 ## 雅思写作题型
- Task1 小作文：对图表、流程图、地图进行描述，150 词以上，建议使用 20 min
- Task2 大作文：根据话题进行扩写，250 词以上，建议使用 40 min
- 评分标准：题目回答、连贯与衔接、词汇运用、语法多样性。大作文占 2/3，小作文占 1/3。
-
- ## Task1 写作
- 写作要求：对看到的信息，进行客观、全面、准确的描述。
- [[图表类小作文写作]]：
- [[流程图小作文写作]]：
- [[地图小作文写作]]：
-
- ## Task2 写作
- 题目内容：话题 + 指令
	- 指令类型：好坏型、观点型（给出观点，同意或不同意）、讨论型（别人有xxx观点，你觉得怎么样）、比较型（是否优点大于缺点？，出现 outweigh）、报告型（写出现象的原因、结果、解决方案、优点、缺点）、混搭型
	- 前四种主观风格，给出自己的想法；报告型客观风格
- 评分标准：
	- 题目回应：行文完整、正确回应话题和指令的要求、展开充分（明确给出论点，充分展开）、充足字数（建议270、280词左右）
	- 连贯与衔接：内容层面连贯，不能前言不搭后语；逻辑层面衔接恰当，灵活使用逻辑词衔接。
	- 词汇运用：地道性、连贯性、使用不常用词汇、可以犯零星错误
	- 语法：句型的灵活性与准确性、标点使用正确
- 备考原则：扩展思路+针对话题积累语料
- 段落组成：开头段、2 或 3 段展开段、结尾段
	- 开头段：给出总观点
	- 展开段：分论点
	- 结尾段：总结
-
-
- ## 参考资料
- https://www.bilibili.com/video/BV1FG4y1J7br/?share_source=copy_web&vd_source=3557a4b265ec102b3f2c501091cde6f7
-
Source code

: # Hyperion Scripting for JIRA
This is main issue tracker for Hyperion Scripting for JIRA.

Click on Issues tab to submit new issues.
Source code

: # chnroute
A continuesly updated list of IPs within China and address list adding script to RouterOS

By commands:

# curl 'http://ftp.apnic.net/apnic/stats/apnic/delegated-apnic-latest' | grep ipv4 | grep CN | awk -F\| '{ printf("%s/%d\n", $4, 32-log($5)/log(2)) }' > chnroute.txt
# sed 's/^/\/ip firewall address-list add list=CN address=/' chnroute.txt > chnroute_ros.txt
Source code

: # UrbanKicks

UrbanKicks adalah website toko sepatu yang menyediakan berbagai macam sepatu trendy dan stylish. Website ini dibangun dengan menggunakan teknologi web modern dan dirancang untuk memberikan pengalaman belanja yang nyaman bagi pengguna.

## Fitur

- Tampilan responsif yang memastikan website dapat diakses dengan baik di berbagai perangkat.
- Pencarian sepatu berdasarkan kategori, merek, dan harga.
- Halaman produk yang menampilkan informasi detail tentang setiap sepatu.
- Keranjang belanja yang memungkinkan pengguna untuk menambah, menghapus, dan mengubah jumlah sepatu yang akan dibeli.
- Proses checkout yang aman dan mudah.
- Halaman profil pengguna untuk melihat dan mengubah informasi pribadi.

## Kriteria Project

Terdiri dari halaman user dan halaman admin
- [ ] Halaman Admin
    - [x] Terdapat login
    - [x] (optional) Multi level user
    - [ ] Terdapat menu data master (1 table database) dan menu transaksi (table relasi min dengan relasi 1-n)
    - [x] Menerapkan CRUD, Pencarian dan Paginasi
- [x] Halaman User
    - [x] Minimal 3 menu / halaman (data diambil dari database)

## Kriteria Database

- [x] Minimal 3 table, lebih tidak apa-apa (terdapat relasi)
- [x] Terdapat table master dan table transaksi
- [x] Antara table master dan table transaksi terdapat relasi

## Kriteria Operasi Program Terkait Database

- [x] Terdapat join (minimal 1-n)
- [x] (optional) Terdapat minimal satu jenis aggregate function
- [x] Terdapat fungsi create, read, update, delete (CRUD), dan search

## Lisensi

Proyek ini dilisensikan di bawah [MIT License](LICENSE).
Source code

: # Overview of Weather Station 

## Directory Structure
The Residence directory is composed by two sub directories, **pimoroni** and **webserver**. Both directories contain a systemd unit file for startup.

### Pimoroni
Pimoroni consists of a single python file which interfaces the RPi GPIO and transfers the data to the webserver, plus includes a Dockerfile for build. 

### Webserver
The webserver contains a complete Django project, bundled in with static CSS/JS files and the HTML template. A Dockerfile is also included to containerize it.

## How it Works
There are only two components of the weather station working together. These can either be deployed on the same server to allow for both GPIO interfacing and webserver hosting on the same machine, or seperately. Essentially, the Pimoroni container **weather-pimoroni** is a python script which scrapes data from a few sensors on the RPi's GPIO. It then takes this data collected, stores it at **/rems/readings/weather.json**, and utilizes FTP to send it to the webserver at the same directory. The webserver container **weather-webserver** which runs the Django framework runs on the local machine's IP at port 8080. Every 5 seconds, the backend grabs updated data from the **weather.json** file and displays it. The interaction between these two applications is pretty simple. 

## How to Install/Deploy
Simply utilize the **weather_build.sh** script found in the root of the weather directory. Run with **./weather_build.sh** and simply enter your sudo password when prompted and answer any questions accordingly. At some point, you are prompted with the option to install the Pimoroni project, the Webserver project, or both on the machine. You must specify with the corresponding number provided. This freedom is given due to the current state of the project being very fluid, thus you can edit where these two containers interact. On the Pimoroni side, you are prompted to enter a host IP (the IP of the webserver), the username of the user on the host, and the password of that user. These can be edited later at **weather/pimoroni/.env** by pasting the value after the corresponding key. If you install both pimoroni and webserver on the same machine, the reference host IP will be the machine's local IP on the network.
---
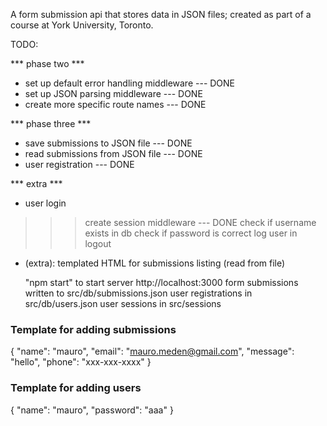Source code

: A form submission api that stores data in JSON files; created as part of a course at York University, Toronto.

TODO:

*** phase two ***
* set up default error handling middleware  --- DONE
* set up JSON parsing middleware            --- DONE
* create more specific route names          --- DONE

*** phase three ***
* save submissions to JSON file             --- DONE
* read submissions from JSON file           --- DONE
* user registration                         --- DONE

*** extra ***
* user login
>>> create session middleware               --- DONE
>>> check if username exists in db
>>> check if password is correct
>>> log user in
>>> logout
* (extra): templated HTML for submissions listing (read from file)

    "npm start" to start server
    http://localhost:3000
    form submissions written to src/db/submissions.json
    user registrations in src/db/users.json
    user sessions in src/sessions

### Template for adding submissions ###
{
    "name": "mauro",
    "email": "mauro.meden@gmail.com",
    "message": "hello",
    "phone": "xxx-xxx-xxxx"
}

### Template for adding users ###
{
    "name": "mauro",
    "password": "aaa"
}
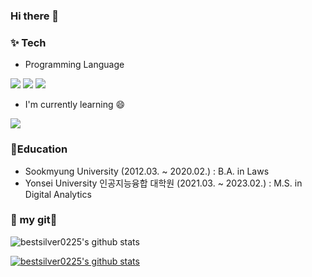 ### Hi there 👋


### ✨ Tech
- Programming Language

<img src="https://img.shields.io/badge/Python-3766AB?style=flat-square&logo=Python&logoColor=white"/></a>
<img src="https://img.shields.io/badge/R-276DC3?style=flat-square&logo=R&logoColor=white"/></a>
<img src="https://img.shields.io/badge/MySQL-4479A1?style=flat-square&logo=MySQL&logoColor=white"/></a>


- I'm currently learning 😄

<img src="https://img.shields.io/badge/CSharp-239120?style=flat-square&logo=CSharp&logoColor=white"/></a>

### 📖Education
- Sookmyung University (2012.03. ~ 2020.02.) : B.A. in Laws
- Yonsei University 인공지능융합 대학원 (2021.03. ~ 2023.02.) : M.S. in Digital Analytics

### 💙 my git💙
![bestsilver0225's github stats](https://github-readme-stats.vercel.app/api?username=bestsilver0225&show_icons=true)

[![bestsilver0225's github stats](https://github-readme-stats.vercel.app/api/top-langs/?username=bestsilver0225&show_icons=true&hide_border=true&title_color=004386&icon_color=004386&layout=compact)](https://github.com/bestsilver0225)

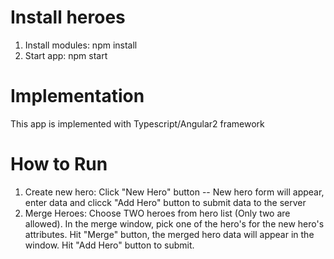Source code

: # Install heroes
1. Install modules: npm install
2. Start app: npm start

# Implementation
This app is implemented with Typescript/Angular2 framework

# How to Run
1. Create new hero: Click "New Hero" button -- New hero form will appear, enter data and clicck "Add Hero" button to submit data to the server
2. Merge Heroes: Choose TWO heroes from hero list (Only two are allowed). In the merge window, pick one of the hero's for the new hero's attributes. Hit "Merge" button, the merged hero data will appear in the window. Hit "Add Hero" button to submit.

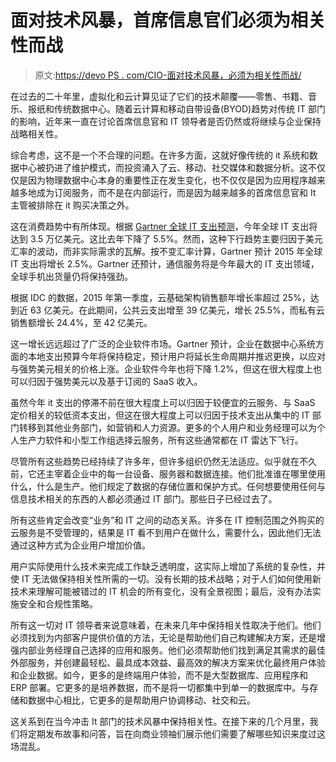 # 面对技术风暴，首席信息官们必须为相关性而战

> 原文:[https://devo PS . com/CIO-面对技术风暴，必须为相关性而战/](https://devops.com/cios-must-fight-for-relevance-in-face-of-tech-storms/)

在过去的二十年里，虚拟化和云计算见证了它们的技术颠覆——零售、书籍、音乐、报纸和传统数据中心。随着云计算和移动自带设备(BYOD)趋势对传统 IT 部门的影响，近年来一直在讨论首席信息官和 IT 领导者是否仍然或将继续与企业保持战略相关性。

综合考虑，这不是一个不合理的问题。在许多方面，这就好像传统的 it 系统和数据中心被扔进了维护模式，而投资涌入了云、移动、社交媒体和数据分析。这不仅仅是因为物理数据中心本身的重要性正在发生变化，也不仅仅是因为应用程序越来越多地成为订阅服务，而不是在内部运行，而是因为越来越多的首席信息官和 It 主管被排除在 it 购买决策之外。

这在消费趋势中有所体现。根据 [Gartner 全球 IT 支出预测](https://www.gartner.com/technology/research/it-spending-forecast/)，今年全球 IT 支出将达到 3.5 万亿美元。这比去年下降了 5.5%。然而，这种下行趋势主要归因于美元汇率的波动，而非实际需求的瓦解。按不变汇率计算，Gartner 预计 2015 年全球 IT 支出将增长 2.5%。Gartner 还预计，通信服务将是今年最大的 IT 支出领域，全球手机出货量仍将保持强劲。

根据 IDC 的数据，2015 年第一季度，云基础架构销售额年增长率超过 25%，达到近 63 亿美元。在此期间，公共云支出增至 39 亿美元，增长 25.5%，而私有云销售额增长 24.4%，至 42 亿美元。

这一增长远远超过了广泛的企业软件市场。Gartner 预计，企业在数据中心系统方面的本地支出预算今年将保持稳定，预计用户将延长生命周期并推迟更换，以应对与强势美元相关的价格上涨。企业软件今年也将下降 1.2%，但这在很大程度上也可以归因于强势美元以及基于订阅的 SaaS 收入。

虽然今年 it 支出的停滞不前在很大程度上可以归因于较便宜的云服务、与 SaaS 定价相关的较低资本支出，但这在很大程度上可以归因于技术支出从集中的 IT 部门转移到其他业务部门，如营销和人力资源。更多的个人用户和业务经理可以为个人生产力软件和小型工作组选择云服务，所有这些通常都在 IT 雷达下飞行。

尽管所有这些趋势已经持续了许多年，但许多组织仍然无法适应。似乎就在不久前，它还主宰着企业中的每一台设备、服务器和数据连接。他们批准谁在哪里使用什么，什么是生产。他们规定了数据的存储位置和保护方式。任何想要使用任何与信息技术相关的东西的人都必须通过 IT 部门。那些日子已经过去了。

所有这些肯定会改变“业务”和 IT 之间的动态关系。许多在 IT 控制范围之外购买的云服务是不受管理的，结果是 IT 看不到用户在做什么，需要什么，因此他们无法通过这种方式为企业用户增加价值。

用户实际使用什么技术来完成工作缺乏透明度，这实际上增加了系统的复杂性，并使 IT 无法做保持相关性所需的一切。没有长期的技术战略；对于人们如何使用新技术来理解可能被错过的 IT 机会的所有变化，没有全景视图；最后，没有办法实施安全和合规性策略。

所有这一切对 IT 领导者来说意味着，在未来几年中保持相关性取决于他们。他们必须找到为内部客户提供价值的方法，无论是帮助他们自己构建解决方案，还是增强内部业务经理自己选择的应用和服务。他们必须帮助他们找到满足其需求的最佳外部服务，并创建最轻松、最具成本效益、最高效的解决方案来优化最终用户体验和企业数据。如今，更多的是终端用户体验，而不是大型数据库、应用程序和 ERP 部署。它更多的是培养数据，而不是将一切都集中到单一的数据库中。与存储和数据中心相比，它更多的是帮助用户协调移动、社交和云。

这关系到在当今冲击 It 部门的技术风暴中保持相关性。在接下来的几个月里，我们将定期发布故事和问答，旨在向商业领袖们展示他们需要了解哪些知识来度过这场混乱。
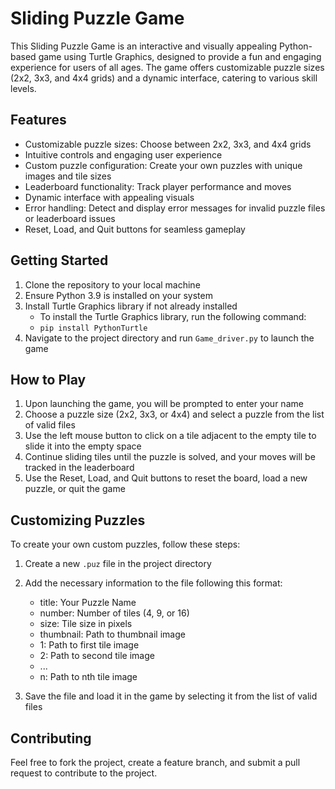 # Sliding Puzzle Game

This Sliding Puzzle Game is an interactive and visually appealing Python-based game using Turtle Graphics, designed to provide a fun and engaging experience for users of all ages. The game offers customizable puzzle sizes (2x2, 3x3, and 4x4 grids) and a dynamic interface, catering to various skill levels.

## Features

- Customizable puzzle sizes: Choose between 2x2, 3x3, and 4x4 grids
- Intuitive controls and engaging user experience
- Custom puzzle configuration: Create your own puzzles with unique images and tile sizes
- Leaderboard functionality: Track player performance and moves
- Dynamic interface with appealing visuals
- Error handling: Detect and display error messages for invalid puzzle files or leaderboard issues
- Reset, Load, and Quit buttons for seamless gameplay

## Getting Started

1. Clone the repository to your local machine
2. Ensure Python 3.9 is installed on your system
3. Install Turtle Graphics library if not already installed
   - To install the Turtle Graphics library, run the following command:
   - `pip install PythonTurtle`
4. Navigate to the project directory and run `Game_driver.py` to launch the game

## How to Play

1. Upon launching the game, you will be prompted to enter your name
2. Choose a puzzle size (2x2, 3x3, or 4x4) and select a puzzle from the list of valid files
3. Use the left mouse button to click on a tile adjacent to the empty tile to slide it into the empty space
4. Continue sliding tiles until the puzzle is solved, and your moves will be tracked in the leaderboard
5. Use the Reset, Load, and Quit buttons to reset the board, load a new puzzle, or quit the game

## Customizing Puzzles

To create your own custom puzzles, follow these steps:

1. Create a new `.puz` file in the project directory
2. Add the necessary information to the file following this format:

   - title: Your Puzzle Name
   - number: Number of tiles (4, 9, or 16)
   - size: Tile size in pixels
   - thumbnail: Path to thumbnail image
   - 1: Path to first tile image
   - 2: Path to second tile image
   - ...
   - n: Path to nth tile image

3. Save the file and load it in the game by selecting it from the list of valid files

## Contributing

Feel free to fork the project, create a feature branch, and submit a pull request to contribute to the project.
---
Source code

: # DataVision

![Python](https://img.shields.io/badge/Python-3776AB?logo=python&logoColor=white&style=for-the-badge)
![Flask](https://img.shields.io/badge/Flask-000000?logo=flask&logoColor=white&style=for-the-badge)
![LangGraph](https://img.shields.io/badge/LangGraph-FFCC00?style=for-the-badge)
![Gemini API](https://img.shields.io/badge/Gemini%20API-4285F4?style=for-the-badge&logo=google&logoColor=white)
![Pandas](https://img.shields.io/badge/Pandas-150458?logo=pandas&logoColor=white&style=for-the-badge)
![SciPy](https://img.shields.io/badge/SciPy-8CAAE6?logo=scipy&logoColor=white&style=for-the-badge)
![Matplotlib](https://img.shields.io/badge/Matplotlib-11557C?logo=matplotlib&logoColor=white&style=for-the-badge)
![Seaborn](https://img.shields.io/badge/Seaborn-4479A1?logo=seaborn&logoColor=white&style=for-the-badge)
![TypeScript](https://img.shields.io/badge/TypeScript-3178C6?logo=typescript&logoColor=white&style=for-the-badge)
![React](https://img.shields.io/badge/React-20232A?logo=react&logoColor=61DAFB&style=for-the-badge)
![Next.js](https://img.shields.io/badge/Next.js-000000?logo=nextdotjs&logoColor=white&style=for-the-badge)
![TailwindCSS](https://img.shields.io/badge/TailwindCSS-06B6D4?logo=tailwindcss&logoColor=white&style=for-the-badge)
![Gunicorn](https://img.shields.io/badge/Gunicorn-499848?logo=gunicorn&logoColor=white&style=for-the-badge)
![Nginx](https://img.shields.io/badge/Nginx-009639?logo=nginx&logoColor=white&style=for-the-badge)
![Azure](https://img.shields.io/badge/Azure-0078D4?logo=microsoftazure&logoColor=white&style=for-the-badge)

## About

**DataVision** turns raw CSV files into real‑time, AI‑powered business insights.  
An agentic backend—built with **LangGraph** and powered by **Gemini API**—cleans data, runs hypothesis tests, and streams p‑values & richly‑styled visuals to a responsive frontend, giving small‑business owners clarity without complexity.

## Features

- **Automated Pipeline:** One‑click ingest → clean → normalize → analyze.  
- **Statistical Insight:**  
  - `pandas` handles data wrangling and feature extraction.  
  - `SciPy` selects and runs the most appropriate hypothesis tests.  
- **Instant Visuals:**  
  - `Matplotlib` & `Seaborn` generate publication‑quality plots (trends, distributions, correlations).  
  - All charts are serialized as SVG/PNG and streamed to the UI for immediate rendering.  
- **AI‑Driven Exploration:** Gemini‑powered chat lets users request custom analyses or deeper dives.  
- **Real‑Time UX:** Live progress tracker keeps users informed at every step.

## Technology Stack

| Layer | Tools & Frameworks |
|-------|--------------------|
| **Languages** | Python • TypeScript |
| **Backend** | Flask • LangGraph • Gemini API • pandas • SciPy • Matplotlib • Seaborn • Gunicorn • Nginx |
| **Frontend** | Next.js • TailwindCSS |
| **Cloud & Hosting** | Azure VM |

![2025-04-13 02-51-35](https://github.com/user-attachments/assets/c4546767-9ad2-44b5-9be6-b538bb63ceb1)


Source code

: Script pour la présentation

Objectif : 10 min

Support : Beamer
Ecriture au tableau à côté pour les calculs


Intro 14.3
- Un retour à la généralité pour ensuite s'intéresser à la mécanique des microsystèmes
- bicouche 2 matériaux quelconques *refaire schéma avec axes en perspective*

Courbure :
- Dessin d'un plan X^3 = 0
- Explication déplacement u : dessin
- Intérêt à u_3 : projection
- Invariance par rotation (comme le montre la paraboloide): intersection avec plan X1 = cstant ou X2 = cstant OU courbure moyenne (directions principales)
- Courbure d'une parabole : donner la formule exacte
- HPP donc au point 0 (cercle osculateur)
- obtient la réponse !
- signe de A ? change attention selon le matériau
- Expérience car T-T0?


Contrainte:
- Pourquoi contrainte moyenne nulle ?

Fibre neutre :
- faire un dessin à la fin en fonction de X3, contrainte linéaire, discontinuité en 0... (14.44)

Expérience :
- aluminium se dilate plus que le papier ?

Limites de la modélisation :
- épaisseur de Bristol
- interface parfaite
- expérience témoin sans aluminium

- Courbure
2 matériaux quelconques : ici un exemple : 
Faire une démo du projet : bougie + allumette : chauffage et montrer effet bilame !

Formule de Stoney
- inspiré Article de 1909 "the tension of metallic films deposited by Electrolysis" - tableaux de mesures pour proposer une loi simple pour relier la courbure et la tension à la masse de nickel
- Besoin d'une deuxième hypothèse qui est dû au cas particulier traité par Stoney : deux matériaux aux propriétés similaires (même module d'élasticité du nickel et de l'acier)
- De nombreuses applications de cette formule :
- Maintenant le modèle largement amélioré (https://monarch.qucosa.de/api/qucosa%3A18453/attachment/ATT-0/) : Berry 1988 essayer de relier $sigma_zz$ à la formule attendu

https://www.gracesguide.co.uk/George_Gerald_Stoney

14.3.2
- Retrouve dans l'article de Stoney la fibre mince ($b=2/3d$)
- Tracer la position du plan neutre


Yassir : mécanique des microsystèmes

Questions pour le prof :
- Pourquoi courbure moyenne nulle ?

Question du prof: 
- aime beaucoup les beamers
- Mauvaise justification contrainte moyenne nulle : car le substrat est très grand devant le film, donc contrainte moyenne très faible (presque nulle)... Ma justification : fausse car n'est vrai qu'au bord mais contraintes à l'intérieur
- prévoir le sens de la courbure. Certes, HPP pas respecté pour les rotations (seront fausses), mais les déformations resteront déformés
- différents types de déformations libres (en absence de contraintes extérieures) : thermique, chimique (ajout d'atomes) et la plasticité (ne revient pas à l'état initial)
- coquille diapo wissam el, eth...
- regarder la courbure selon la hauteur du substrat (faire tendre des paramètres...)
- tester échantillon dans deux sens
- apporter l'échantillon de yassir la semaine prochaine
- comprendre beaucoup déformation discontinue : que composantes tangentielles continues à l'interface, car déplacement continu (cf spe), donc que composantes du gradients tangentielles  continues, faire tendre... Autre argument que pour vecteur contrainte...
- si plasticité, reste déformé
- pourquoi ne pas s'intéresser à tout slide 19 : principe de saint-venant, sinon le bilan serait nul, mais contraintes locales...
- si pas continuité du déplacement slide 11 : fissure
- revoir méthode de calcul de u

Task requirements: Above are the records. Print exactly, and only, the lines from the line with "- Halaman profil" to the line with "- [x] Halaman User", both inclusive.

Written response:
- Halaman profil pengguna untuk melihat dan mengubah informasi pribadi.

## Kriteria Project

Terdiri dari halaman user dan halaman admin
- [ ] Halaman Admin
    - [x] Terdapat login
    - [x] (optional) Multi level user
    - [ ] Terdapat menu data master (1 table database) dan menu transaksi (table relasi min dengan relasi 1-n)
    - [x] Menerapkan CRUD, Pencarian dan Paginasi
- [x] Halaman User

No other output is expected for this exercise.